Thursday, March 21, 2013

Brian Stettin testified in pending legislation, Why the Stakes Are So High

From Treatment Advocacy Center:

Why the Stakes Are So High

(March 21, 2013) Among the critical contributions we make to mental illness policy reform is testifying in support of pending legislation that would make treatment possible for more individuals in psychiatric crisis.

gavelThe following excerpt from testimony delivered this week by Policy Director Brian Stettin relates to a bill pending in Maryland that would improve the inpatient commitment standard. The case he makes, however, is relevant to public policies that affect individuals and families living with untreated severe mental illness from coast to coast.

First and foremost, I would like to point out why the stakes are so high for the families here today and the thousands of Marylanders they represent.

These families are keenly aware of the enormous strides that medical science has made in recent decades to offer real hope of recovery to people with severe mental illness. The key, of course, is to get those individuals under medical treatment.

We know, for example, that people who are receiving treatment for a severe mental illness are no more likely to engage in violence than anyone else and that treatment is the key to maintaining strong bonds with friends and family, as well as to avoiding hospitals and jail. 

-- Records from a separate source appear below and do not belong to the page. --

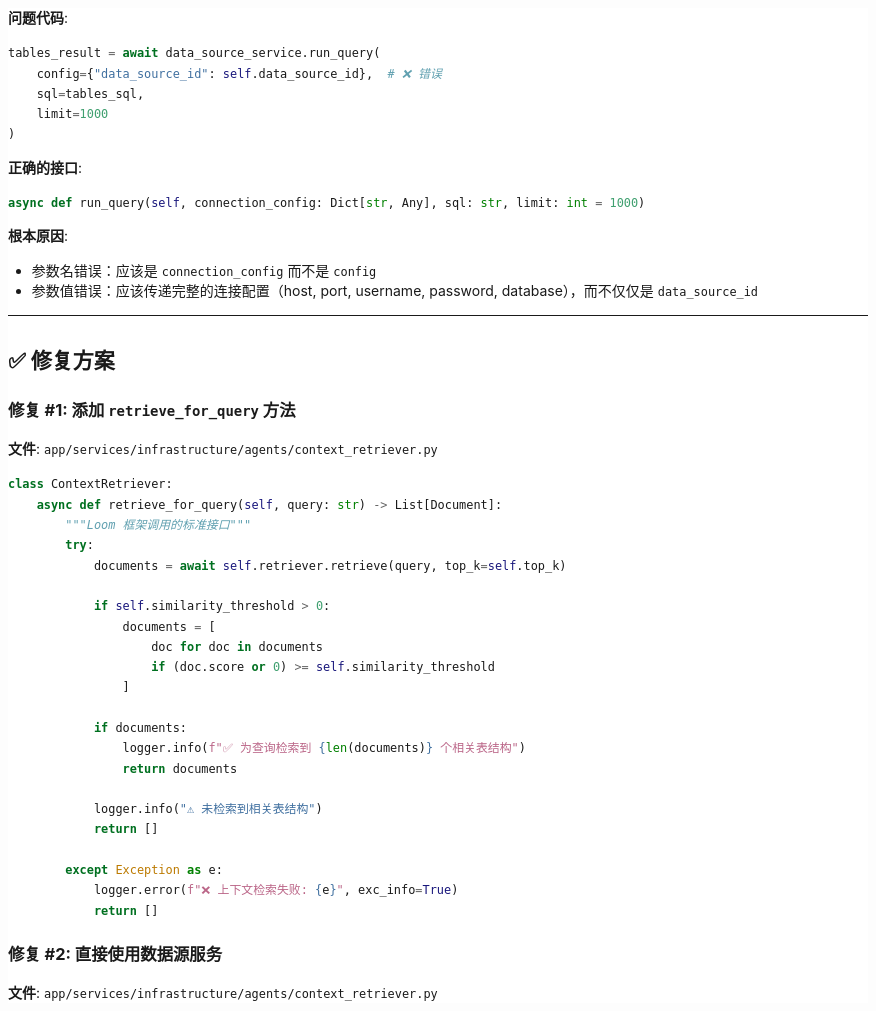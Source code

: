 **问题代码**:
```python
tables_result = await data_source_service.run_query(
    config={"data_source_id": self.data_source_id},  # ❌ 错误
    sql=tables_sql,
    limit=1000
)
```

**正确的接口**:
```python
async def run_query(self, connection_config: Dict[str, Any], sql: str, limit: int = 1000)
```

**根本原因**:
- 参数名错误：应该是 `connection_config` 而不是 `config`
- 参数值错误：应该传递完整的连接配置（host, port, username, password, database），而不仅仅是 `data_source_id`

---

## ✅ 修复方案

### 修复 #1: 添加 `retrieve_for_query` 方法

**文件**: `app/services/infrastructure/agents/context_retriever.py`

```python
class ContextRetriever:
    async def retrieve_for_query(self, query: str) -> List[Document]:
        """Loom 框架调用的标准接口"""
        try:
            documents = await self.retriever.retrieve(query, top_k=self.top_k)

            if self.similarity_threshold > 0:
                documents = [
                    doc for doc in documents
                    if (doc.score or 0) >= self.similarity_threshold
                ]

            if documents:
                logger.info(f"✅ 为查询检索到 {len(documents)} 个相关表结构")
                return documents

            logger.info("⚠️ 未检索到相关表结构")
            return []

        except Exception as e:
            logger.error(f"❌ 上下文检索失败: {e}", exc_info=True)
            return []
```

### 修复 #2: 直接使用数据源服务

**文件**: `app/services/infrastructure/agents/context_retriever.py`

But securing that treatment for a family member in psychiatric crisis can be harrowingly difficult. A primary reason for that is anosognosia, a symptom of brain dysfunction which afflicts many – though by no means all – people with schizophrenia and severe bipolar disorder. A person with anosognosia is simply unable to recognize his own illness – no matter how painfully obvious it may be to everyone around him. The person is convinced to the core that he is perfectly fine. And so, quite naturally, he rejects all efforts to get him into treatment. 
 
That is what the families here today are grappling with – watching the people they love fall apart, truly unable to seek voluntary help or accept it when offered, because their diseases prevent them from seeing that anything is amiss. Which, I hasten to add, is not to say that they are perfectly happy in their current condition. On the contrary, many lead lives of daily torment, with no way to escape terrifying delusions.

And so at some point, we as a society must decide what we’re going to do: either leave the person to face the consequences of that “choice” to refuse treatment or to override that “choice,” as we might hope others would do for us if we were to come untethered from reality.

And this is where Maryland’s civil commitment law comes into the picture.
This is where every state’s civil commitment laws come into the picture. Advocates anywhere are encouraged to adapt the message for their own use in promoting treatment law reform and implementation.